Records shown below:

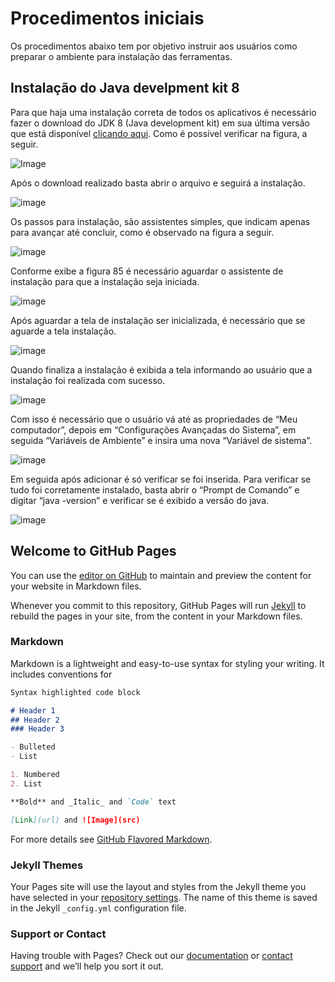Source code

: # Procedimentos iniciais

Os procedimentos abaixo tem por objetivo instruir aos usuários como preparar o ambiente para instalação das ferramentas.

## Instalação do Java develpment kit 8

Para que haja uma instalação correta de todos os aplicativos é necessário fazer o download do JDK 8 (Java development kit) em sua última versão que está disponível [clicando aqui](http://www.oracle.com/technetwork/java/javase/downloads/jdk8-downloads-2133151.html). Como é possível verificar na figura, a seguir.

![Image](https://github.com/marcioferreirap/TCC/blob/master/figuras/instalacao-java/fig01.png)

Após o download realizado basta abrir o arquivo e seguirá a instalação. 

![image](https://github.com/marcioferreirap/TCC/blob/master/figuras/instalacao-java/fig02.png)

Os passos para instalação, são assistentes simples, que indicam apenas para avançar até concluir, como é observado na figura a seguir.

![image](https://github.com/marcioferreirap/TCC/blob/master/figuras/instalacao-java/fig03.png)

Conforme exibe a figura 85 é necessário aguardar o assistente de instalação para que a instalação seja iniciada.

![image](https://github.com/marcioferreirap/TCC/blob/master/figuras/instalacao-java/fig04.png)

Após aguardar a tela de instalação ser inicializada, é necessário que se aguarde a tela instalação.

![image](https://github.com/marcioferreirap/TCC/blob/master/figuras/instalacao-java/fig05.png)

Quando finaliza a instalação é exibida a tela informando ao usuário que a instalação foi realizada com sucesso.

![image](https://github.com/marcioferreirap/TCC/blob/master/figuras/instalacao-java/fig06.png)

Com isso é necessário que o usuário vá até as propriedades de “Meu computador”, depois em “Configurações Avançadas do Sistema”, em seguida “Variáveis de Ambiente” e insira uma nova “Variável de sistema”.

![image](https://github.com/marcioferreirap/TCC/blob/master/figuras/instalacao-java/fig07.png)

Em seguida após adicionar é só verificar se foi inserida. Para verificar se tudo foi corretamente instalado, basta abrir o “Prompt de Comando” e digitar “java -version” e verificar se é exibido a versão do java.

![image](https://github.com/marcioferreirap/TCC/blob/master/figuras/instalacao-java/fig08.png)




## Welcome to GitHub Pages

You can use the [editor on GitHub](https://github.com/marcioferreirap/TCC/edit/master/index.md) to maintain and preview the content for your website in Markdown files.

Whenever you commit to this repository, GitHub Pages will run [Jekyll](https://jekyllrb.com/) to rebuild the pages in your site, from the content in your Markdown files.

### Markdown

Markdown is a lightweight and easy-to-use syntax for styling your writing. It includes conventions for

```markdown
Syntax highlighted code block

# Header 1
## Header 2
### Header 3

- Bulleted
- List

1. Numbered
2. List

**Bold** and _Italic_ and `Code` text

[Link](url) and ![Image](src)
```

For more details see [GitHub Flavored Markdown](https://guides.github.com/features/mastering-markdown/).

### Jekyll Themes

Your Pages site will use the layout and styles from the Jekyll theme you have selected in your [repository settings](https://github.com/marcioferreirap/TCC/settings). The name of this theme is saved in the Jekyll `_config.yml` configuration file.

### Support or Contact

Having trouble with Pages? Check out our [documentation](https://help.github.com/categories/github-pages-basics/) or [contact support](https://github.com/contact) and we’ll help you sort it out.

End of Records shown.

About this exercise
When a line in the data above contains the string "tela", copy that line.

Exercise output
Após aguardar a tela de instalação ser inicializada, é necessário que se aguarde a tela instalação.
Quando finaliza a instalação é exibida a tela informando ao usuário que a instalação foi realizada com sucesso.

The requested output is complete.